Sights & Sounds: Rhythmic Patterns

BATTLES – Gloss Drop

THE GOOD: The indefinable Battles return with their sophomore album.

THE BAD: There are some changes within the band’s line-up, but these don’t necessarily spell “doom and gloom.”

THE NITTY GRITTY: Vocalist Tyondai Braxton has departed, leaving a gaping hole in the group’s unique sound. But the rest of that distinct style remains intact. The band (now a trio) continues to crank out a strange mix of everything from hip-hop to math rock, calypso to jazz pop. At times, we get mad circus music. Other cuts give us the tightest funk.

Gloss Drop is a mostly instrumental set that challenges the senses. Tracks like “Futura” and “Wall Street” are intense but seamless pieces; razor-sharp jagged works that are rhythmically tight and stylistically free. Random vocals are handled by an eclectic group of guests ranging from contemporaries such as Kazu Makino of Blonde Redhead to synth legend Gary Numan.

The end result is an electronic-leaning concoction that doesn’t shy away from either dance floor vibes or the occasional ripping guitar. Unpredictability and malleability are both key terms here.

BUY IT?: Yes. But this is not your ordinary jam session. Only the musically adventurous need apply.

CSS – La Liberacion

THE GOOD: Brazilian indie rockers CSS come back with a vengeance.

THE BAD: Those not impressed with the band’s first two outings may not come back for Liberacion, but they should. CSS sound more focused and rejuvenated.

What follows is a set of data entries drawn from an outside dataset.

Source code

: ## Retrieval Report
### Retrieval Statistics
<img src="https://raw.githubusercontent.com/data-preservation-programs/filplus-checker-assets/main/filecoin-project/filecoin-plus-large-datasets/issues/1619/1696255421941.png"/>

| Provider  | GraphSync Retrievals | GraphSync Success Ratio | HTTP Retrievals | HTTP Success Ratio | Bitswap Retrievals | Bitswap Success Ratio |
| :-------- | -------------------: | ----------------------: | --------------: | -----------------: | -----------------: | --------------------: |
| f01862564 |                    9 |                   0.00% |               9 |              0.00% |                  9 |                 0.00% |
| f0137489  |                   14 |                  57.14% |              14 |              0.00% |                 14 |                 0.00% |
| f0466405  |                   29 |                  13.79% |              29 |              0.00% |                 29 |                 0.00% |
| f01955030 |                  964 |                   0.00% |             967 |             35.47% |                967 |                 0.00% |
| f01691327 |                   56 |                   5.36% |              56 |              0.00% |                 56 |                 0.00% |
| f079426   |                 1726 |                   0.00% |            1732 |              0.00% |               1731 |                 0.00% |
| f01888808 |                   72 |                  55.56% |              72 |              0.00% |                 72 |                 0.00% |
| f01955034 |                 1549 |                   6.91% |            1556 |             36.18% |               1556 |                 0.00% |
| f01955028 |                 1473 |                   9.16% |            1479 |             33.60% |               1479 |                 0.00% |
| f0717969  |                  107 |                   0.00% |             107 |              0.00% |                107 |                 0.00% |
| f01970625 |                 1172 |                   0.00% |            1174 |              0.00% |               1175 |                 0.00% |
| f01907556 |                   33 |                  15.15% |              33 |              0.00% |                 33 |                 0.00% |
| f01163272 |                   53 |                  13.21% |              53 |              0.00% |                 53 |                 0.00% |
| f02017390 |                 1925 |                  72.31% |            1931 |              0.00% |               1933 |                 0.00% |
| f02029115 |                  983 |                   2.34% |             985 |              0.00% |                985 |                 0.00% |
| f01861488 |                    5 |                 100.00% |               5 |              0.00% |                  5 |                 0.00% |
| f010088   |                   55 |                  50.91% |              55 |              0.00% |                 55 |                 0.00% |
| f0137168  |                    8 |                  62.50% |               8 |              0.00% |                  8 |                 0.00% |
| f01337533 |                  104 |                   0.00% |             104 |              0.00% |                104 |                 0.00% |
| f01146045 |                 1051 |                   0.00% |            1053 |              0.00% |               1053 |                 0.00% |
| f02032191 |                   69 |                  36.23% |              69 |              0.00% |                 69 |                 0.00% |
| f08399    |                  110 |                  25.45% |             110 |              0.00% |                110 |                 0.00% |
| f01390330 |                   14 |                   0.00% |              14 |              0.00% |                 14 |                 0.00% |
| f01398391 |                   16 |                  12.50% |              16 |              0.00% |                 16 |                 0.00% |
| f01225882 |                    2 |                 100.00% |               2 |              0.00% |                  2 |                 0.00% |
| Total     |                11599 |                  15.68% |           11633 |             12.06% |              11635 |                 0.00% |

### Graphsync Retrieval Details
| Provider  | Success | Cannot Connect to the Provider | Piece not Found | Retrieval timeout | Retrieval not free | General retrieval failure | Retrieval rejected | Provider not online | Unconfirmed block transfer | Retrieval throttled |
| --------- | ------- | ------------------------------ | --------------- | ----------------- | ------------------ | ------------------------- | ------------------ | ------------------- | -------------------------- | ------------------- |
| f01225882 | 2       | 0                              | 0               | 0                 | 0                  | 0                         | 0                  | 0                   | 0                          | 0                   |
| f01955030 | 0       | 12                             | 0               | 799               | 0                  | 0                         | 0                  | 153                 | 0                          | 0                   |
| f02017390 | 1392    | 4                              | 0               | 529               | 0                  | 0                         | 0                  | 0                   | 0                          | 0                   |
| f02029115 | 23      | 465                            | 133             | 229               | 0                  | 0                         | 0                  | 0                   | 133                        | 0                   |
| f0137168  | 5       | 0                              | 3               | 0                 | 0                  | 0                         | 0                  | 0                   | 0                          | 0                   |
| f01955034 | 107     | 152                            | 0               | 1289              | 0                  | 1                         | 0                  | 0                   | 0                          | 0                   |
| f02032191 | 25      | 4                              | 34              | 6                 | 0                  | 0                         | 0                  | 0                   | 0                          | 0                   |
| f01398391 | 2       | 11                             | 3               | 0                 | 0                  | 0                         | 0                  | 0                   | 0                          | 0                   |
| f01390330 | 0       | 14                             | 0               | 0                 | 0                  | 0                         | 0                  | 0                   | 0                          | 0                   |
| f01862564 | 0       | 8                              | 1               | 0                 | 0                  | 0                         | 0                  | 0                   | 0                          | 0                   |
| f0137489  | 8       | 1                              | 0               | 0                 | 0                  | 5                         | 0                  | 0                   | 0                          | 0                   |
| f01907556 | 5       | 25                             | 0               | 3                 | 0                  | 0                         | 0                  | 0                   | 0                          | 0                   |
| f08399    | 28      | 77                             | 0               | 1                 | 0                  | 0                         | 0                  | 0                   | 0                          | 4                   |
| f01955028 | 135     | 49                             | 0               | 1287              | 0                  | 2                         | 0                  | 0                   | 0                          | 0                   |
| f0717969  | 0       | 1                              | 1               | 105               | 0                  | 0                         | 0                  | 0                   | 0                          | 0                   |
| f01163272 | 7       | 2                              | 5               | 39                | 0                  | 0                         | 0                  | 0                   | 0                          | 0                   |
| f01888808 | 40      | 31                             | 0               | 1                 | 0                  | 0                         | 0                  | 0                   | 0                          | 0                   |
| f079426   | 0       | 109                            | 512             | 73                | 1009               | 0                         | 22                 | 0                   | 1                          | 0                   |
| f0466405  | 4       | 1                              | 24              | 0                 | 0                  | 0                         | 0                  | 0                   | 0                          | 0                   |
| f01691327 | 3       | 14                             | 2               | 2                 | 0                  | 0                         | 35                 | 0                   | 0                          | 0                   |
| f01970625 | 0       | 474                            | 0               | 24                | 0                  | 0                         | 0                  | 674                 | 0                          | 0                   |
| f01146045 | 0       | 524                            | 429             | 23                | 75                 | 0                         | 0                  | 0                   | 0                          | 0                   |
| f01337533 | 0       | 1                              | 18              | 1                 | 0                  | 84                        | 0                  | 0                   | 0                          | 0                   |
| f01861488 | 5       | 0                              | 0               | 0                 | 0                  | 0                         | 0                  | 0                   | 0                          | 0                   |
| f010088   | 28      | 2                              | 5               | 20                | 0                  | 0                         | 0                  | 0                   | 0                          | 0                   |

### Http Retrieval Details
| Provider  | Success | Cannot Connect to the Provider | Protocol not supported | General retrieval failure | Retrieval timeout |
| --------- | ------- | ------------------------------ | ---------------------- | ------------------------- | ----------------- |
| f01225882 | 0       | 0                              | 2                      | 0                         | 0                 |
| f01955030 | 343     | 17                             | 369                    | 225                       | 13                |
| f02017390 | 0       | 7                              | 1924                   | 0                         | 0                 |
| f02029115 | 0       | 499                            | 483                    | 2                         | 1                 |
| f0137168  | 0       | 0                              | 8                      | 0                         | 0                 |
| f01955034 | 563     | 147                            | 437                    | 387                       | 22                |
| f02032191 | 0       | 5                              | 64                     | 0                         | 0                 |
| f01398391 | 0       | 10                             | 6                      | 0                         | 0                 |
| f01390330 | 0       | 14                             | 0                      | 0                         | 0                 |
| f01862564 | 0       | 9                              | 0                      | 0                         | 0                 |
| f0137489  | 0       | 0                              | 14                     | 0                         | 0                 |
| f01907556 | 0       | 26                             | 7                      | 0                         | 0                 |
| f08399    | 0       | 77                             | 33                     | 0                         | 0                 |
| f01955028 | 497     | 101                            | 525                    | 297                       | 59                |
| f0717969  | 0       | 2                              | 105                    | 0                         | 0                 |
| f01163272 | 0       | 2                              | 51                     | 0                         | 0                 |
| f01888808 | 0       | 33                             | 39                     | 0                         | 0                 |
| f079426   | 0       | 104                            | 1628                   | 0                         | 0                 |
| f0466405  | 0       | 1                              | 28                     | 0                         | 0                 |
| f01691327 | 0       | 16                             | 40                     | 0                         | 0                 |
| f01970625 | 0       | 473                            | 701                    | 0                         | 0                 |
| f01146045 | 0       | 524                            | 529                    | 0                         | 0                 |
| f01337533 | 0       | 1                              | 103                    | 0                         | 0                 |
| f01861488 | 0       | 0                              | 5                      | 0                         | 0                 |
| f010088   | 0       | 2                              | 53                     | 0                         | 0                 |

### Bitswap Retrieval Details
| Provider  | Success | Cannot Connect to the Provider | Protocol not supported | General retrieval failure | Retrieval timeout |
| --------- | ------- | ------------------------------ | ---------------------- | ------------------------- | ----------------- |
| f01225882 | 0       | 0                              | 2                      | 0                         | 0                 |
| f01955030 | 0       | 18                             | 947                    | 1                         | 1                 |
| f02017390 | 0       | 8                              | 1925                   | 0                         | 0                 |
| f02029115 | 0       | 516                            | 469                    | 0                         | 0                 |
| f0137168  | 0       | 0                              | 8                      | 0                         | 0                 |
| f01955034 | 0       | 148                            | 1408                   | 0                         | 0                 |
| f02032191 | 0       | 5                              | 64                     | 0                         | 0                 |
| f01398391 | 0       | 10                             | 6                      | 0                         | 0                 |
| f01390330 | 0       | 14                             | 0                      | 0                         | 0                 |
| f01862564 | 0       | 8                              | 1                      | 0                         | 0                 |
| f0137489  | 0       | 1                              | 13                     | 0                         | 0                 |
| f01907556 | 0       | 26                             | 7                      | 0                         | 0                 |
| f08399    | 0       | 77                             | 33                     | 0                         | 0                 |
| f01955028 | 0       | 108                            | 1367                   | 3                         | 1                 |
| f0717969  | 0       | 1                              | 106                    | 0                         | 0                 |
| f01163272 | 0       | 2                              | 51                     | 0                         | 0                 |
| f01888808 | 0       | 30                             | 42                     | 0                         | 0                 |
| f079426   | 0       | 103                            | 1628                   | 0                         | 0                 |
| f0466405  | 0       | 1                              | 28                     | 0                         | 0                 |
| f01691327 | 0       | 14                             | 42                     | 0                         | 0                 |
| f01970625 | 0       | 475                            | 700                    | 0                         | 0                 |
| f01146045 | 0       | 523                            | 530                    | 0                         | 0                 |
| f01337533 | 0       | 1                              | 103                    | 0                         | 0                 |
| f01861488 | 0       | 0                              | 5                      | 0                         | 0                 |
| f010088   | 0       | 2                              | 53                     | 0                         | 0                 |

THE NITTY GRITTY: After flirting with everything from post-punk to disco to thrash to do-it-yourself electro, CSS seem to be going for more accomplished melodies and tighter structures this time. The record kicks off with the danceable one-two punch of “I Love You” and “Hits Me Like A Rock,” making Liberacion sound more like a Robyn collection than a CSS set (absolutely nothing wrong with that).

Later on, old habits begin to pop up (again, nothing wrong there). The title cut is a quick catchy punk anthem sung in the band’s native Portuguese. “Red Alert” finds sneaky riffs and rhythms holding a tense jam together. “F*** Everything” is a terse throwback to the trashy spirit of CSS’ humble beginnings. The end product is a bold step forward that hasn’t abandoned its roots.

BUY IT?: Yes. After the slight slump of 2008′s Donkey, La Liberacion is easily the group’s best yet.

LADYTRON – Gravity the Seducer

THE GOOD: Liverpool, England’s second coolest band ever returns with an atmospheric fifth set.

THE BAD: Gravity is good, but could be the band’s weakest effort.

THE NITTY GRITTY: That being said, the record should not be dismissed entirely. For even when these lads and lasses aren’t delivering their best, the electronic outfit still offers something moody and memorable.

Gravity is more about its surroundings and less about powerful individual songs (the record even boasting three instrumentals). Its beats and textures are more subtle than 2008′s Velocifero; the music giving itself room to breathe. There are still moments though that will immediately grab hold.

Opening cut “White Elephant” brings us in with a nice sway. “Ace of Hz” is classic throbbing Ladytron – the pulsating beats, keyboard blips and Helen Marnie’s chirping vocals all blending flawlessly. “Melting Ice” is hypnotic in its execution, melodies and liquid rhythms twisting and turning.

But some parts feel unfinished. Both “Moon Palace” and “Altitude Blues” lose focus; the tracks sounding hopelessly hollow. “Aces High” is simply a voiceless retread of the aforementioned “Ace of Hz.”

BUY IT?: Yep. Even Ladytron on an “off” day is worth the effort.